## Description of the task:
Every line of the entries below that includes "synchronization" belongs in the answer, copied as written.

## Task inputs:
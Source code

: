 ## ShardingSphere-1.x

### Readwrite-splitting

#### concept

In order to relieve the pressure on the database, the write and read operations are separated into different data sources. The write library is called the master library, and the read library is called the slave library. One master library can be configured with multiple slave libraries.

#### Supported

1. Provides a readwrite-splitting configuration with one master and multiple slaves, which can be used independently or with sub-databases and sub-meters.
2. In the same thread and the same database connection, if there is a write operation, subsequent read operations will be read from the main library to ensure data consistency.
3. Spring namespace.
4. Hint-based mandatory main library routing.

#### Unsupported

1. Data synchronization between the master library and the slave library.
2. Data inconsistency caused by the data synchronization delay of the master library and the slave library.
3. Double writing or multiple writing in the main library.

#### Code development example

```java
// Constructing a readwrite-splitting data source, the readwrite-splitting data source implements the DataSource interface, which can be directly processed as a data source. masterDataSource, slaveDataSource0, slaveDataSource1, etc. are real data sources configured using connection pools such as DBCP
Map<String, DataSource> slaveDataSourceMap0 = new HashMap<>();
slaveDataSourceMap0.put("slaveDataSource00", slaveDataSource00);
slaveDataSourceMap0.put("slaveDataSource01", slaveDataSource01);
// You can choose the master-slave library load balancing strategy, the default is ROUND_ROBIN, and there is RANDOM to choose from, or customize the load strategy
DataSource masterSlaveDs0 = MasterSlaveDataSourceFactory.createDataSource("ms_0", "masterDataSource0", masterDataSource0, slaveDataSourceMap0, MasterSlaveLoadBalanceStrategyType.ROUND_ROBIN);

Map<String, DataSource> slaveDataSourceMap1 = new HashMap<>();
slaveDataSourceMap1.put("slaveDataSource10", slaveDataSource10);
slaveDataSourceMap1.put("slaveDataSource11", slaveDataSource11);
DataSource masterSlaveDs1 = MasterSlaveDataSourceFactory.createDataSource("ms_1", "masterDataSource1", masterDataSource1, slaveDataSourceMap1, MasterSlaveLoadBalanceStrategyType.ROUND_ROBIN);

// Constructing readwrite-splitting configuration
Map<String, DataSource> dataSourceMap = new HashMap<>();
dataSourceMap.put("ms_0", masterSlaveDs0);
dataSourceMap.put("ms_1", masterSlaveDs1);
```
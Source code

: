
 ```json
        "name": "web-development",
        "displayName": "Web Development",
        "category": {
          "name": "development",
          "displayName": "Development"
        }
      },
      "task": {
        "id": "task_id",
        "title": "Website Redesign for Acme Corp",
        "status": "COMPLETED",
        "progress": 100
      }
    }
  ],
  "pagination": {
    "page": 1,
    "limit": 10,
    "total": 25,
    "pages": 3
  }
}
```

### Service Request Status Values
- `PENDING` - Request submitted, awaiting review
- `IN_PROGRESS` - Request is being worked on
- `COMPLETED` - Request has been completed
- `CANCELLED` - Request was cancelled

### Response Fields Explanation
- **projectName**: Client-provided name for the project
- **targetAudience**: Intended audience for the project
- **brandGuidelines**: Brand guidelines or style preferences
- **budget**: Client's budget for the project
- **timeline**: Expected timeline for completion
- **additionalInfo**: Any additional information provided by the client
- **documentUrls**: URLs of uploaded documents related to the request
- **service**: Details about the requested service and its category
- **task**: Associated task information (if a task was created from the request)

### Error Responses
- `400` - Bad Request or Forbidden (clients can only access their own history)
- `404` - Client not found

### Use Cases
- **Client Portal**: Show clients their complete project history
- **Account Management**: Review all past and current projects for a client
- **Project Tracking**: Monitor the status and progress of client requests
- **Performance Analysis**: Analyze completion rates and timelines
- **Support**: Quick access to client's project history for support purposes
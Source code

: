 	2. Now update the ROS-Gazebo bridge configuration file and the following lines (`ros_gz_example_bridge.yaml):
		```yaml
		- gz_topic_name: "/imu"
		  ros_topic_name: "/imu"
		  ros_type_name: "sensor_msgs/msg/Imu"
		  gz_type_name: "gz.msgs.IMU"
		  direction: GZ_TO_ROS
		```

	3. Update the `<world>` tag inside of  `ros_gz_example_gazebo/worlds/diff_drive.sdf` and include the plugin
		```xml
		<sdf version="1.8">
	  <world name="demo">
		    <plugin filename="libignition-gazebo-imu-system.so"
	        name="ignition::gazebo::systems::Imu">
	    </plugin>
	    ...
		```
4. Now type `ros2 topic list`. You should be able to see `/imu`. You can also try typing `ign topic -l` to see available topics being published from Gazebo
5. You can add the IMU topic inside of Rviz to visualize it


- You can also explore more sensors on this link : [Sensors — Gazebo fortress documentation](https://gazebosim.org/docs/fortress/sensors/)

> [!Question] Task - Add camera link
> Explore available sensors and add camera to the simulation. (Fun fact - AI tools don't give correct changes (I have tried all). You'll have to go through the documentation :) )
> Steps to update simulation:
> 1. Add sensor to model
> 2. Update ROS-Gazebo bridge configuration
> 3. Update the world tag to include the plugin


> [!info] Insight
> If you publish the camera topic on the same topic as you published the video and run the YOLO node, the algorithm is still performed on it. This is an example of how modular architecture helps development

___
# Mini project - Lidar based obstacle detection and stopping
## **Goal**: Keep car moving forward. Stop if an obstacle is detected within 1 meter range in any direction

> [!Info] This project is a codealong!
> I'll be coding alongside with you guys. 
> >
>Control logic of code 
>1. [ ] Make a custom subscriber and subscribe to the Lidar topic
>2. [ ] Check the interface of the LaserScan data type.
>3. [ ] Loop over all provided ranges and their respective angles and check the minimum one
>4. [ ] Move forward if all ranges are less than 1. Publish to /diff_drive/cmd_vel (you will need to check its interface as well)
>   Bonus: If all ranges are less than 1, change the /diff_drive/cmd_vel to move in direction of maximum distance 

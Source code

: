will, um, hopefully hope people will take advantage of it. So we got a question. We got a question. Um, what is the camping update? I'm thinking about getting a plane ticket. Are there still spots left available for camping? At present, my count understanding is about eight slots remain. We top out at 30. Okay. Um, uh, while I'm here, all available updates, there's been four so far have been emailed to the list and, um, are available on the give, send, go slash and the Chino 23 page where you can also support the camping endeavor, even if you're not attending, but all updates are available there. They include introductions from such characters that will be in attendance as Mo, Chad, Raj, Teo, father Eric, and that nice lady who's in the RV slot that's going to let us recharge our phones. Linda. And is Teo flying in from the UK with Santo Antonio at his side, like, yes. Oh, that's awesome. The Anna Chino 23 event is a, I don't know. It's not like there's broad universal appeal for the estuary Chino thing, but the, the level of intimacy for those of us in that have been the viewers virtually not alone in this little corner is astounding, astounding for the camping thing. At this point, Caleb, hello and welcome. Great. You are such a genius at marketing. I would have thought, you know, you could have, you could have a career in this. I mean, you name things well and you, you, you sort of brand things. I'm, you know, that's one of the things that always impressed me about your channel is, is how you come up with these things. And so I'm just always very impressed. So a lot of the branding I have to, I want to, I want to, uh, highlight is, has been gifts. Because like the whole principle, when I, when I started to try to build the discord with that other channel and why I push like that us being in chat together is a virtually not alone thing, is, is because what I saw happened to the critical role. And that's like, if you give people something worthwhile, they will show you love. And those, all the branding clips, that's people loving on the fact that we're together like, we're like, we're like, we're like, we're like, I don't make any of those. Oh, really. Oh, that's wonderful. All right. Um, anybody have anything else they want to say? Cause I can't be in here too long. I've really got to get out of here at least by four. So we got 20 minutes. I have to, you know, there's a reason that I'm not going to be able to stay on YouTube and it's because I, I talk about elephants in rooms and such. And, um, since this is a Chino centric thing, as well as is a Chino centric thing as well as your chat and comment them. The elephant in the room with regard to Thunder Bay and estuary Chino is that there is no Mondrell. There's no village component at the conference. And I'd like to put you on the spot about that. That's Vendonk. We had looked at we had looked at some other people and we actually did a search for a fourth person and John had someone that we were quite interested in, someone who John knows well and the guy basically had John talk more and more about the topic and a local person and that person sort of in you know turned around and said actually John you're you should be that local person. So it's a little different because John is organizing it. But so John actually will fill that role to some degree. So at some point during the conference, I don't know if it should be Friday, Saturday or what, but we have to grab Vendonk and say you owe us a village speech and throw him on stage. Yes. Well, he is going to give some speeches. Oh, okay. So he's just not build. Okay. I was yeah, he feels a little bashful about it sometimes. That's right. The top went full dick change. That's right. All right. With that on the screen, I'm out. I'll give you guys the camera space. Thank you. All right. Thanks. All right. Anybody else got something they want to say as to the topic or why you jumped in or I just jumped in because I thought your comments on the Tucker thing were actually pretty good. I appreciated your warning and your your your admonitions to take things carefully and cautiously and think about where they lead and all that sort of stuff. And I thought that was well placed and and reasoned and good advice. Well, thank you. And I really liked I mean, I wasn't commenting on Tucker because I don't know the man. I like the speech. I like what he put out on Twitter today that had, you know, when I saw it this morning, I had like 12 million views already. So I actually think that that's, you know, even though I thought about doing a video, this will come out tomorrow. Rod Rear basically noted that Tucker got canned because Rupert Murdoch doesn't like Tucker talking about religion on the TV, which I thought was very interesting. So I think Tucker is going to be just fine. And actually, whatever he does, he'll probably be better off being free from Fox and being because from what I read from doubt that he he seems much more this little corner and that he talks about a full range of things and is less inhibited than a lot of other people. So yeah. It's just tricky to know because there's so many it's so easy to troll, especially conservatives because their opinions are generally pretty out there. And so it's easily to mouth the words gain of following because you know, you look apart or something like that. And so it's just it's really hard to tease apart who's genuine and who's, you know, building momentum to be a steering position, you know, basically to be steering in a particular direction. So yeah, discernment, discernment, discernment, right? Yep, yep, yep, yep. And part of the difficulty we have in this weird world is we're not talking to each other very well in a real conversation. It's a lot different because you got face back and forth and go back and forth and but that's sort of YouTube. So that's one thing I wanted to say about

## Output of the exercise:
1. Data synchronization between the master library and the slave library.
2. Data inconsistency caused by the data synchronization delay of the master library and the slave library.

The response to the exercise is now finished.